- **TO DO**:
Return every line from the records below that has the word "codacy".

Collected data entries

• • • • • • •

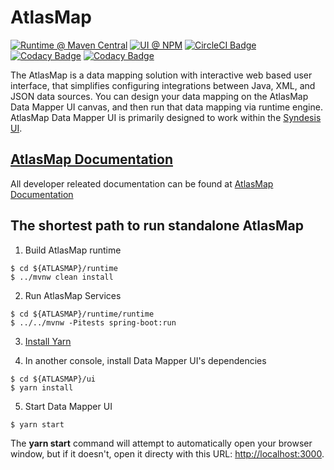 # AtlasMap

[![Runtime @ Maven Central](https://maven-badges.herokuapp.com/maven-central/io.atlasmap/atlas-parent/badge.svg?style=flat-square)](https://maven-badges.herokuapp.com/maven-central/io.atlasmap/atlas-parent/)
[![UI @ NPM](https://badge.fury.io/js/%40atlasmap%2Fatlasmap-data-mapper.svg)](https://badge.fury.io/js/%40atlasmap%2Fatlasmap-data-mapper)
[![CircleCI Badge](https://circleci.com/gh/atlasmap/atlasmap.svg?style=shield)](https://circleci.com/gh/atlasmap/atlasmap)
[![Codacy Badge](https://api.codacy.com/project/badge/Grade/4acba1646e0a4cbabac3a76ad5df4df7)](https://www.codacy.com/app/atlasmapio/atlasmap?utm_source=github.com&amp;utm_medium=referral&amp;utm_content=atlasmap/atlasmap&amp;utm_campaign=Badge_Grade)
[![Codacy Badge](https://api.codacy.com/project/badge/Coverage/4acba1646e0a4cbabac3a76ad5df4df7)](https://www.codacy.com/app/atlasmapio/atlasmap?utm_source=github.com&utm_medium=referral&utm_content=atlasmap/atlasmap&utm_campaign=Badge_Coverage)

The AtlasMap is a data mapping solution with interactive web based user interface, that simplifies configuring integrations between Java, XML, and JSON data sources. You can design your data mapping on the AtlasMap Data Mapper UI canvas, and then run that data mapping via runtime engine. AtlasMap Data Mapper UI is primarily designed to work within the [Syndesis UI](https://syndesis.io/).

## [AtlasMap Documentation](http://docs.atlasmap.io/)
All developer releated documentation can be found at [AtlasMap Documentation](http://docs.atlasmap.io/)

## The shortest path to run standalone AtlasMap

1. Build AtlasMap runtime
```
$ cd ${ATLASMAP}/runtime
$ ../mvnw clean install
```

2. Run AtlasMap Services
```
$ cd ${ATLASMAP}/runtime/runtime
$ ../../mvnw -Pitests spring-boot:run
```

3. [Install Yarn](https://yarnpkg.com/lang/en/docs/install/)

4. In another console, install Data Mapper UI's dependencies
```
$ cd ${ATLASMAP}/ui
$ yarn install
```

5. Start Data Mapper UI
```
$ yarn start
```

The **yarn start** command will attempt to automatically open your browser window, but if it doesn't, open it directy with this URL: <http://localhost:3000>.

• • • • • • •

- **EXERCISE RESULT**:
[![Codacy Badge](https://api.codacy.com/project/badge/Grade/4acba1646e0a4cbabac3a76ad5df4df7)](https://www.codacy.com/app/atlasmapio/atlasmap?utm_source=github.com&amp;utm_medium=referral&amp;utm_content=atlasmap/atlasmap&amp;utm_campaign=Badge_Grade)
[![Codacy Badge](https://api.codacy.com/project/badge/Coverage/4acba1646e0a4cbabac3a76ad5df4df7)](https://www.codacy.com/app/atlasmapio/atlasmap?utm_source=github.com&utm_medium=referral&utm_content=atlasmap/atlasmap&utm_campaign=Badge_Coverage)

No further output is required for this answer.